+++ MATERIAL SHOWN +++

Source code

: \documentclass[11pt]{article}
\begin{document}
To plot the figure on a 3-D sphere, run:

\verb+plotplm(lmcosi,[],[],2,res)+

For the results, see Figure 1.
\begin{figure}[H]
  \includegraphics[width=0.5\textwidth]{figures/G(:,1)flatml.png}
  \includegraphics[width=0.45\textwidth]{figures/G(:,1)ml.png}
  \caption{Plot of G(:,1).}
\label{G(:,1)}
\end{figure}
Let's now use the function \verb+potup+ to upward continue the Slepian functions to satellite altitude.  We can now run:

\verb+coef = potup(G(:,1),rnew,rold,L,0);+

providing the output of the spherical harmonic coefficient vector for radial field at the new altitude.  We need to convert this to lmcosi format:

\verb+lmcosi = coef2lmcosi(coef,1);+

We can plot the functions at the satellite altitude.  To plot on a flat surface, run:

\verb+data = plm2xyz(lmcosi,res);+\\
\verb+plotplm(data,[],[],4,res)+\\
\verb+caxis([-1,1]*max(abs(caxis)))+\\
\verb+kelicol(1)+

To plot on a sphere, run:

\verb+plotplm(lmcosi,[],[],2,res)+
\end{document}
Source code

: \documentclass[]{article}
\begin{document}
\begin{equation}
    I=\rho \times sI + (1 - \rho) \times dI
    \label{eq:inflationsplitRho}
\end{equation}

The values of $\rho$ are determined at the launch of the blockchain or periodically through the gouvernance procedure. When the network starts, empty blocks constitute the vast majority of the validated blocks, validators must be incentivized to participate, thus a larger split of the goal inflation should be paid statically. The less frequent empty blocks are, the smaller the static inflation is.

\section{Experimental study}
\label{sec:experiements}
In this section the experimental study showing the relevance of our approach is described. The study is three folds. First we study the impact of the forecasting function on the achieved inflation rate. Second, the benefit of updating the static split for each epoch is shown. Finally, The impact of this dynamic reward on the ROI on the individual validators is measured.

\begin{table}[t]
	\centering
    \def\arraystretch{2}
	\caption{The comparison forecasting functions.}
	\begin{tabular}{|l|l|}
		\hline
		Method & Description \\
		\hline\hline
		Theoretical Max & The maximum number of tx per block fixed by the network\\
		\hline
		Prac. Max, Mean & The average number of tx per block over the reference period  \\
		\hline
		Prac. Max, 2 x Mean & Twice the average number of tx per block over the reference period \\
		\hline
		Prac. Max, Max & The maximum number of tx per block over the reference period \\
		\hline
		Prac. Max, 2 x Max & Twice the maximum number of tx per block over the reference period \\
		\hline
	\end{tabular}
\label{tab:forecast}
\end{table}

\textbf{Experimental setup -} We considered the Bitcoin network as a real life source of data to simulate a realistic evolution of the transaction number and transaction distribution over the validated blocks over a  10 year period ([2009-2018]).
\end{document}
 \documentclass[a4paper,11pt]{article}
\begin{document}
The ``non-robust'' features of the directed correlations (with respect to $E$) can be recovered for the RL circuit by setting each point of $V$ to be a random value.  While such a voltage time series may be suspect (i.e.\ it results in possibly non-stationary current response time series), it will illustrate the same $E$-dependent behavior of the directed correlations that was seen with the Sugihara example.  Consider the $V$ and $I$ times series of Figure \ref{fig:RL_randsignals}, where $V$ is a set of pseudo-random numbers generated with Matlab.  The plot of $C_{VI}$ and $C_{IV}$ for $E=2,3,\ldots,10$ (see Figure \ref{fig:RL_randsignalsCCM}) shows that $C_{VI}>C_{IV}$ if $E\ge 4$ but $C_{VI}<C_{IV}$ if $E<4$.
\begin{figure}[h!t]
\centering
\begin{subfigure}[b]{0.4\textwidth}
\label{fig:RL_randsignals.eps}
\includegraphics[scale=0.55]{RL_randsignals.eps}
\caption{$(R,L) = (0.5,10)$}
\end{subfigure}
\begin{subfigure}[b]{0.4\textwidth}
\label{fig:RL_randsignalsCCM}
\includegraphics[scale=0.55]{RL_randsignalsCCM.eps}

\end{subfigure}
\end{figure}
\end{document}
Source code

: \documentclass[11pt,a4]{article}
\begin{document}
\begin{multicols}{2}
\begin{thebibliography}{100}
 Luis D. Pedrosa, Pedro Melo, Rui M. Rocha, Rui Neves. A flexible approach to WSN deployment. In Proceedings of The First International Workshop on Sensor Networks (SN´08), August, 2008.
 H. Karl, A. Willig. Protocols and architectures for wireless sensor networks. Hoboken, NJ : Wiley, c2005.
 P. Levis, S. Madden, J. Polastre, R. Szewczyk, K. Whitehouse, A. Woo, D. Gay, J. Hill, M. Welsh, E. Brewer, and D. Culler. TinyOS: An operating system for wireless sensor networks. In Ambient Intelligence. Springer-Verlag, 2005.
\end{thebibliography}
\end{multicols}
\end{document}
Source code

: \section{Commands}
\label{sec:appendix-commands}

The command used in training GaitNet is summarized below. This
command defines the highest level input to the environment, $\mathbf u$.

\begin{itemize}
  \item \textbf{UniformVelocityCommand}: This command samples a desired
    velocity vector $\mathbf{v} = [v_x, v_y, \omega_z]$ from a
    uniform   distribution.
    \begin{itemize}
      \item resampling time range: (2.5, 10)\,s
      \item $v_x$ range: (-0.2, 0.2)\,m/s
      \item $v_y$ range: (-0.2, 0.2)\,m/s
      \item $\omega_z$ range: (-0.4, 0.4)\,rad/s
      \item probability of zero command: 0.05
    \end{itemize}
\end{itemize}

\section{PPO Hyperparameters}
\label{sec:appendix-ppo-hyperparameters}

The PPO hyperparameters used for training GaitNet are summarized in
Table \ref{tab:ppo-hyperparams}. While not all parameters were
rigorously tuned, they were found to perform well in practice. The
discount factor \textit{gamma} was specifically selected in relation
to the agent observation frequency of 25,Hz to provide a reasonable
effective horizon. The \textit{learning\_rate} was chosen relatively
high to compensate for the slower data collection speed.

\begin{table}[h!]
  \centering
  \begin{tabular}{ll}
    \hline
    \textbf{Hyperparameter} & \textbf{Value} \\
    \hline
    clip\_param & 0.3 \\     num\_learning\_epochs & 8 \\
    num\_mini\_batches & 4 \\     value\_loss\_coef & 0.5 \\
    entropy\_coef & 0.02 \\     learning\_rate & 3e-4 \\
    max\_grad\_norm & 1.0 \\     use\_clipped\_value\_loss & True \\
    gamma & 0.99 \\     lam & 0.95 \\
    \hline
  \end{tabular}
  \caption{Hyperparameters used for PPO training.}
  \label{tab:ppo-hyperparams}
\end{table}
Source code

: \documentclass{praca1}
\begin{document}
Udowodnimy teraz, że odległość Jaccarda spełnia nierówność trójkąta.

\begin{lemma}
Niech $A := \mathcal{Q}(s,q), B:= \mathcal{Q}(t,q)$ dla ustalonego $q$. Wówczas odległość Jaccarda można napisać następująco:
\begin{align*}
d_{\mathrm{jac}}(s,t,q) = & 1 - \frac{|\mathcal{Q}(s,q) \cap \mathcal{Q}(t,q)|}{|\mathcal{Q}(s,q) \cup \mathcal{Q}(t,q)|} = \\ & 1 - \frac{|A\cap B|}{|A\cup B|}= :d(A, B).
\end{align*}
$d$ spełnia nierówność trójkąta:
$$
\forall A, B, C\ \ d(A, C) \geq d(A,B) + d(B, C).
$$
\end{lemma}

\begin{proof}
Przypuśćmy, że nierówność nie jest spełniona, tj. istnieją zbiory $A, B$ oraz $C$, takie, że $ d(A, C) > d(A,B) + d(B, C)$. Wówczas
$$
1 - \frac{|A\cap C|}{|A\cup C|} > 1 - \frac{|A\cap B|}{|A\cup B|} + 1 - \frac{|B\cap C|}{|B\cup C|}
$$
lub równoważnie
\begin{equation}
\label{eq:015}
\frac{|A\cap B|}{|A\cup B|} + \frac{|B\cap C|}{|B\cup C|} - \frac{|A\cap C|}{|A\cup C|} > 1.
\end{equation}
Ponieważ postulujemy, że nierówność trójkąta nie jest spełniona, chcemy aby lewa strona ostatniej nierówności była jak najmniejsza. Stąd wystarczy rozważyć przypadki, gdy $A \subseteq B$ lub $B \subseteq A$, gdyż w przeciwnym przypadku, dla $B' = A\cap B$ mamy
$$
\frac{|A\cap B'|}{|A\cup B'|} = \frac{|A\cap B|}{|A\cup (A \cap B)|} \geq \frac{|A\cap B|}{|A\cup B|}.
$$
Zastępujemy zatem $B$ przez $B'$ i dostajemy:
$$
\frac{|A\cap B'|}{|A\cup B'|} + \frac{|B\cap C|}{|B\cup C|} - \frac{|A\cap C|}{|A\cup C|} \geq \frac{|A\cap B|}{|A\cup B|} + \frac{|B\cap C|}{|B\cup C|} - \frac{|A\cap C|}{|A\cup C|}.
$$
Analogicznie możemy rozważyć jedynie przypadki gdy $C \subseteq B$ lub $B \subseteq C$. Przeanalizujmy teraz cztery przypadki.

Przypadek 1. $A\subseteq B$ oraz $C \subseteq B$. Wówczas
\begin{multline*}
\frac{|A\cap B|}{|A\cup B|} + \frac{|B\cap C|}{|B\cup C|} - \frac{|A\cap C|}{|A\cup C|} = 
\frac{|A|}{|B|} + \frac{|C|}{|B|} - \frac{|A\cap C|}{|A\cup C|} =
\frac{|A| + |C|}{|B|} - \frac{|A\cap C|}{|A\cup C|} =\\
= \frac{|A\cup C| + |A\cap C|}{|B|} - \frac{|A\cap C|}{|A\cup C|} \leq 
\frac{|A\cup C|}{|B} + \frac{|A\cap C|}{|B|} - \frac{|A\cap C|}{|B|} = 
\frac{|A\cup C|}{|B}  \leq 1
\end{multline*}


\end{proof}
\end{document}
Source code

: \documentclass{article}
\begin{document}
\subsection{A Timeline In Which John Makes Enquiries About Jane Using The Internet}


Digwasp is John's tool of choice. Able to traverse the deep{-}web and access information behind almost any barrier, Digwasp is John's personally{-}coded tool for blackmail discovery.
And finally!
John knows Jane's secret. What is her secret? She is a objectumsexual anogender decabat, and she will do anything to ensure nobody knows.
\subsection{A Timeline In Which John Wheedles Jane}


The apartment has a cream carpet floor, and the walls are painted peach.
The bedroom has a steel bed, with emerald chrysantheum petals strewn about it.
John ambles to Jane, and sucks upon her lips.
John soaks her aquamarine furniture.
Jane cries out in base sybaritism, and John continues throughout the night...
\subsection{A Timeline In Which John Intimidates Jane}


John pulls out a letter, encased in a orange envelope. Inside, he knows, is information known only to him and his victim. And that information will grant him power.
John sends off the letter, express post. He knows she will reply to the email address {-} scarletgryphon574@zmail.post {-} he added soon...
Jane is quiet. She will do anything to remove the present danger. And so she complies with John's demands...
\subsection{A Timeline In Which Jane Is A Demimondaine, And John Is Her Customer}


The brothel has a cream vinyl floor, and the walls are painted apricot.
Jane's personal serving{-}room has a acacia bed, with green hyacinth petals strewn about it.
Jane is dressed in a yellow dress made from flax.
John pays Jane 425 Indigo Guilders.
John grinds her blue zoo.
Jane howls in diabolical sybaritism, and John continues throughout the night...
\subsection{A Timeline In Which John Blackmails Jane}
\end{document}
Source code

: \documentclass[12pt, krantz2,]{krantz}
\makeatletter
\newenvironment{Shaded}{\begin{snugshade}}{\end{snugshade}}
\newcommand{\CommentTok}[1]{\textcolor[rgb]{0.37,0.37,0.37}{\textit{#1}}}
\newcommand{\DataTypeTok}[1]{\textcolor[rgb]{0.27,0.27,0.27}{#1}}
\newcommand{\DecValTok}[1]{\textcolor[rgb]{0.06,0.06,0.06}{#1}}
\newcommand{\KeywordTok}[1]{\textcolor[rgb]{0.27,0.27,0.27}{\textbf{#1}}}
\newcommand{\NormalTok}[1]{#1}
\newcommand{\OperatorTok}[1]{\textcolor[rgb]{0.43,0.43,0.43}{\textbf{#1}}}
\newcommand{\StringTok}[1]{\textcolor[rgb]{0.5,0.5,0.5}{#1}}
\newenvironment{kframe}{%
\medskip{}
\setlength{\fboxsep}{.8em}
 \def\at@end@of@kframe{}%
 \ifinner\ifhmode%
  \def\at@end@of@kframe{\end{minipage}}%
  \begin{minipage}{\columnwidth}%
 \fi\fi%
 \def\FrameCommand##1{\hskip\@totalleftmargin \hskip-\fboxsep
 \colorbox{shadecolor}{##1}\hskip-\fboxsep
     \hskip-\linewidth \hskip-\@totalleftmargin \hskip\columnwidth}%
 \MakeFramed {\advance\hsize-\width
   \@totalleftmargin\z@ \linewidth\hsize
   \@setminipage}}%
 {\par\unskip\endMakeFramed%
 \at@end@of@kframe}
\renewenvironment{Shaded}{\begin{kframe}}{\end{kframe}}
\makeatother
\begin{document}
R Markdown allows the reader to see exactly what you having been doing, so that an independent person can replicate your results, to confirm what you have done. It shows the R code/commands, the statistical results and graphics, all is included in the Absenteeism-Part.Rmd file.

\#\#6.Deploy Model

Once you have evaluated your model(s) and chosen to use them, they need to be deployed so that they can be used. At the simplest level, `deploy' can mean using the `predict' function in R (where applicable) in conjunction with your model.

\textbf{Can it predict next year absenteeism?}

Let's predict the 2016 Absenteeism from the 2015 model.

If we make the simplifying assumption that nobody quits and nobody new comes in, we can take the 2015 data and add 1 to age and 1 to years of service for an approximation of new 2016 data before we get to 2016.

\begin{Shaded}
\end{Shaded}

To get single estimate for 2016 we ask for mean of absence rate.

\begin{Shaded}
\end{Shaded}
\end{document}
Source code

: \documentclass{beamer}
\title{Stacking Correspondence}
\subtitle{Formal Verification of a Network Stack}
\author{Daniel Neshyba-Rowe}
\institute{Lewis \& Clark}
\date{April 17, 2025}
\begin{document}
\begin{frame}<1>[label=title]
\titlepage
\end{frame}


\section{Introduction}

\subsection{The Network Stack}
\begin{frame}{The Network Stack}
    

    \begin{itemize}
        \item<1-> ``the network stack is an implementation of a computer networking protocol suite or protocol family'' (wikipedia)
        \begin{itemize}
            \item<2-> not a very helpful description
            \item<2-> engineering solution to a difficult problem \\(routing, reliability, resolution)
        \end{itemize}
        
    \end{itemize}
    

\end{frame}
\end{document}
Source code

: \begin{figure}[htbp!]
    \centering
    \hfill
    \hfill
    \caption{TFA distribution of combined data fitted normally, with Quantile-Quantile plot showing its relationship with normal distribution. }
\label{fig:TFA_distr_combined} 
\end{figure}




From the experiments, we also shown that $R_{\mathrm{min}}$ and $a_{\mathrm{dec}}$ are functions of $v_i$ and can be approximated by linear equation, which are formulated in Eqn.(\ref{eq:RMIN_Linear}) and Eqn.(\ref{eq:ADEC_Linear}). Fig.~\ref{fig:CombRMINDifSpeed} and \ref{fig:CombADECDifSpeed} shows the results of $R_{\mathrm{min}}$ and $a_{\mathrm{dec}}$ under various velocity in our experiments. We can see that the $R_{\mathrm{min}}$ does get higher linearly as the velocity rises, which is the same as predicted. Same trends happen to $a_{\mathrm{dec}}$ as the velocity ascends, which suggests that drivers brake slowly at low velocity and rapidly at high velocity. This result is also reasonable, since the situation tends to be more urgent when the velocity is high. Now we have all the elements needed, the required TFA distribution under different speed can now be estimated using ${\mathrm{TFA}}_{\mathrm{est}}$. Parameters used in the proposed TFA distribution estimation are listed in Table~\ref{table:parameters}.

+++

- _ABOUT THIS EXERCISE_: Whenever a line of the data holds the string "maximum", pick that line out.

- _WORKED SOLUTION_:
		Theoretical Max & The maximum number of tx per block fixed by the network\\
		Prac. Max, Max & The maximum number of tx per block over the reference period \\
		Prac. Max, 2 x Max & Twice the maximum number of tx per block over the reference period \\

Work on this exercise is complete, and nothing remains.